Nein, eine Ehegeschichte ist es nicht, die man hier sieht, weit eher eine Scheidungsgeschichte. Und viel mehr als „nur“ ein Fernsehfilm. Netflix steckt so viel Geld und große Besetzungen in viele seiner Produktionen, dass die Idee ziemlich nahe lag, damit auf Festivals und schließlich ins Kino zu gehen. Nicht jeder will ein Fernseh-Abo, aber einzelne Produktionen haben Leuchtkraft genug, um im Kino zu reüssieren: Martin Scorseses „Irishman“ (mit Robert De Niro) oder „Marriage Story“ von Noah Baumbach mit Scarlett Johansson. Wobei die US-Presse vermutete, dem Regisseur (auch Drehbuchautor und Produzent) sei die herz- und auch nervenzerreißende Geschichte einer Trennung so überzeugend gelungen, weil er sie im wirklichen Leben am eigenen Leib empfunden hat…
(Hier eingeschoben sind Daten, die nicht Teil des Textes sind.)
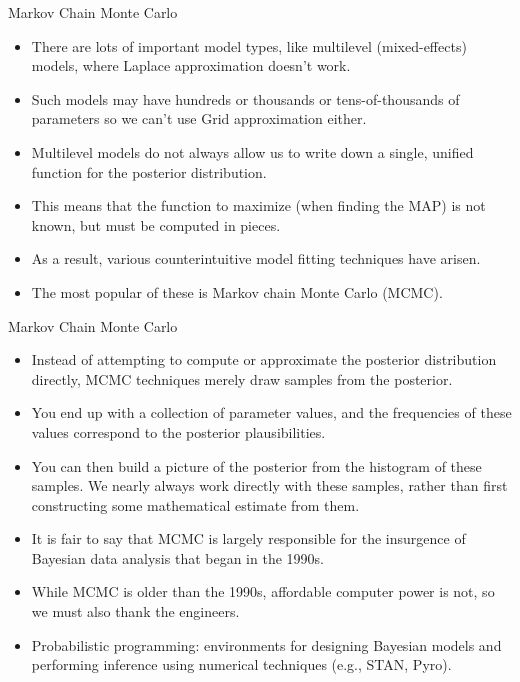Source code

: \documentclass[handout]{beamer}
\begin{document}
\begin{frame}{Markov Chain Monte Carlo}
\scriptsize{

\begin{itemize}
\item There are lots of important model types, like multilevel (mixed-effects) models, where Laplace approximation doesn't work.
\item Such models may have hundreds or thousands or tens-of-thousands of parameters so we can't use Grid approximation either.
\item Multilevel models do not always allow us to write down a single, unified function for the posterior distribution.
\item This means that the function to maximize (when finding the MAP) is not known, but must be computed in pieces. 
\item As a result, various counterintuitive model fitting techniques have arisen. 
\item The most popular of these is Markov chain Monte Carlo (MCMC).
\end{itemize}


} 
\end{frame}


\begin{frame}{Markov Chain Monte Carlo}
\scriptsize{

\begin{itemize}
\item Instead of attempting to compute or approximate the posterior distribution directly, MCMC techniques merely draw samples from the posterior.
\item You end up with a collection of parameter values, and the frequencies of these values correspond to the posterior plausibilities.
\item You can then build a picture of the posterior from the histogram of these samples.
We nearly always work directly with these samples, rather than first constructing some
mathematical estimate from them.
\item It is fair to say that MCMC is largely responsible for the insurgence of Bayesian data analysis that began in the 1990s. 
\item While MCMC is older than the 1990s, affordable computer power is not, so we must also thank the engineers.
\item Probabilistic programming: environments for designing Bayesian models and performing inference using numerical techniques (e.g., STAN, Pyro).
\end{itemize}


} 
\end{frame}
\end{document}
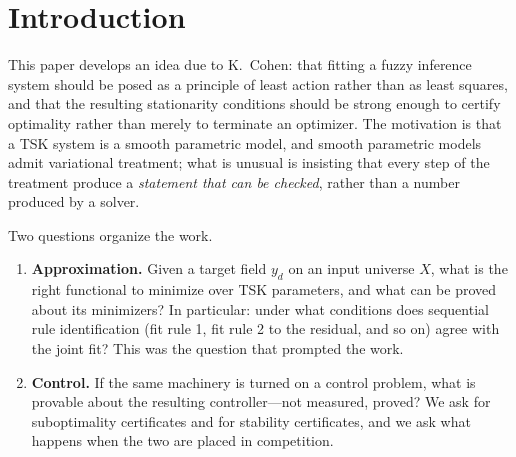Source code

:\documentclass[11pt]{article}
\theoremstyle{plain}
\theoremstyle{definition}
\begin{document}
\tableofcontents

\section{Introduction}

This paper develops an idea due to K.\ Cohen: that fitting a fuzzy inference
system should be posed as a principle of least action rather than as least
squares, and that the resulting stationarity conditions should be strong enough
to certify optimality rather than merely to terminate an optimizer. The
motivation is that a TSK system is a smooth parametric model, and smooth
parametric models admit variational treatment; what is unusual is insisting
that every step of the treatment produce a \emph{statement that can be
checked}, rather than a number produced by a solver.

Two questions organize the work.

\begin{enumerate}
\item \textbf{Approximation.} Given a target field $y_d$ on an input universe
$X$, what is the right functional to minimize over TSK parameters, and what can
be proved about its minimizers? In particular: under what conditions does
sequential rule identification (fit rule 1, fit rule 2 to the residual, and so
on) agree with the joint fit? This was the question that prompted the work.

\item \textbf{Control.} If the same machinery is turned on a control problem,
what is provable about the resulting controller---not measured, proved? We ask
for suboptimality certificates and for stability certificates, and we ask what
happens when the two are placed in competition.
\end{enumerate}
\end{document}
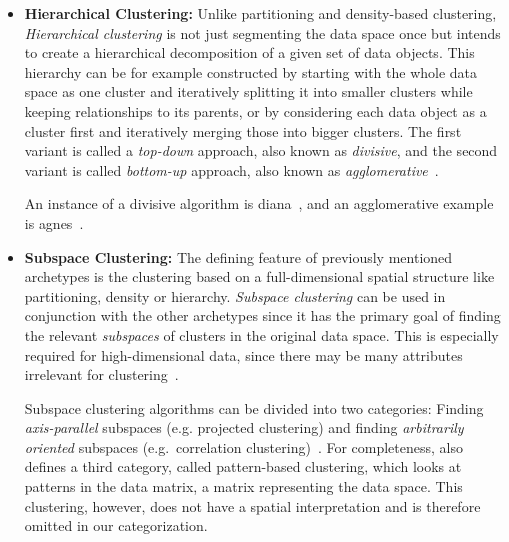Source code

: \begin{itemize}
    \item \textbf{Hierarchical Clustering:} Unlike partitioning and density-based clustering, \textit{Hierarchical clustering} is not just segmenting the data space once but intends to create a hierarchical decomposition of a given set of data objects. This hierarchy can be for example constructed by starting with the whole data space as one cluster and iteratively splitting it into smaller clusters while keeping relationships to its parents, or by considering each data object as a cluster first and iteratively merging those into bigger clusters. The first variant is called a \textit{top-down} approach, also known as \textit{divisive}, and the second variant is called \textit{bottom-up} approach, also known as \textit{agglomerative}~\cite[Ch.10.3]{han2011data}. 
    
    An instance of a divisive algorithm is \acrshort{diana}~\cite[Ch.6]{kaufman2009finding}, and an agglomerative example is \acrshort{agnes}~\cite[Ch.5]{kaufman2009finding}.
    
    
    \item \textbf{Subspace Clustering:} The defining feature of previously mentioned archetypes is the clustering based on a full-dimensional spatial structure like partitioning, density or hierarchy. \textit{Subspace clustering} can be used in conjunction with the other archetypes since it has the primary goal of finding the relevant \textit{subspaces} of clusters in the original data space. This is especially required for high-dimensional data, since there may be many attributes irrelevant for clustering~\cite{vidal2011subspace}. 
    
    Subspace clustering algorithms can be divided into two categories: Finding \textit{axis-parallel} subspaces (e.g. projected clustering) and finding \textit{arbitrarily oriented} subspaces (e.g.\ correlation clustering)~\cite[Ch.3]{zimek2009correlation}.
    For completeness, \textcite{zimek2009correlation} also defines a third category, called pattern-based clustering, which looks at patterns in the data matrix, a matrix representing the data space. This clustering, however, does not have a spatial interpretation and is therefore omitted in our categorization.
    

\end{itemize}
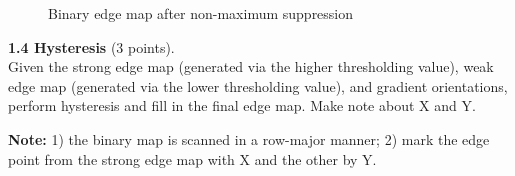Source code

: \documentclass[a4paper]{article}
\begin{document}
\begin{figure}[!h]
	\centering
	\caption{Binary edge map after non-maximum suppression}
\end{figure}


\newpage
\noindent \textbf{1.4 Hysteresis} (3 points).\\
Given the strong edge map (generated via the higher thresholding value), weak edge map (generated via the lower thresholding value), and gradient orientations, perform hysteresis and fill in the final edge map. Make note about X and Y.

\noindent\textbf{Note:} 1) the binary map is scanned in a row-major manner; 2) mark the edge point from the strong edge map with X and the other by Y.
\end{document}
Nicole und Charlie sind Künstler, sie Schauspielerin, er Regisseur, der in New York Off Broadway seine eigene Truppe hat, mit der er experimentelle Produktionen auf die Beine stellt (was sehr viel Geld verschluckt). Nicole, die einst die reelle Chance hatte, ein großer Fernsehstar zu werden, hat sich entschlossen, lieber in Charles’ Theaterproduktionen dabei zu sein. Sie haben auch einen kleinen Sohn.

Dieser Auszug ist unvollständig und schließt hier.